» Work item:
Which lines of the entries below contain the string "minutes"? Copy each one.

───

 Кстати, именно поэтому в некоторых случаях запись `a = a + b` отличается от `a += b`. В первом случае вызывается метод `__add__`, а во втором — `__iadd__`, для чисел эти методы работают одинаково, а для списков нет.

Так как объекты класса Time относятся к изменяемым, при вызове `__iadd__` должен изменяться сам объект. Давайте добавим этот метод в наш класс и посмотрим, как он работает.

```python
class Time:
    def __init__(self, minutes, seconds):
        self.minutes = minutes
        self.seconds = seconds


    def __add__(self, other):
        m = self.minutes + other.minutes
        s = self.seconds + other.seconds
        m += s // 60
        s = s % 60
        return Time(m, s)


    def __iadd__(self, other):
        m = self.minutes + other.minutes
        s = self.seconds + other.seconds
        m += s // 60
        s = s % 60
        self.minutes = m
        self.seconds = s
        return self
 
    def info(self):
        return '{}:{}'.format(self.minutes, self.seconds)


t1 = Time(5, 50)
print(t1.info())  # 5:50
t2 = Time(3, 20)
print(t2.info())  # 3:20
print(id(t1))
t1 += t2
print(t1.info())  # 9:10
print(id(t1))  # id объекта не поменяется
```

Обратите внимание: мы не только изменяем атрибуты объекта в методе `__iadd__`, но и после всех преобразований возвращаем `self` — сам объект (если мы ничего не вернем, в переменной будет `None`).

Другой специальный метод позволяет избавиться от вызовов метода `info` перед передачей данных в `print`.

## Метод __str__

───

» Answer for this exercise:
    def __init__(self, minutes, seconds):
        self.minutes = minutes
        m = self.minutes + other.minutes
        m = self.minutes + other.minutes
        self.minutes = m
        return '{}:{}'.format(self.minutes, self.seconds)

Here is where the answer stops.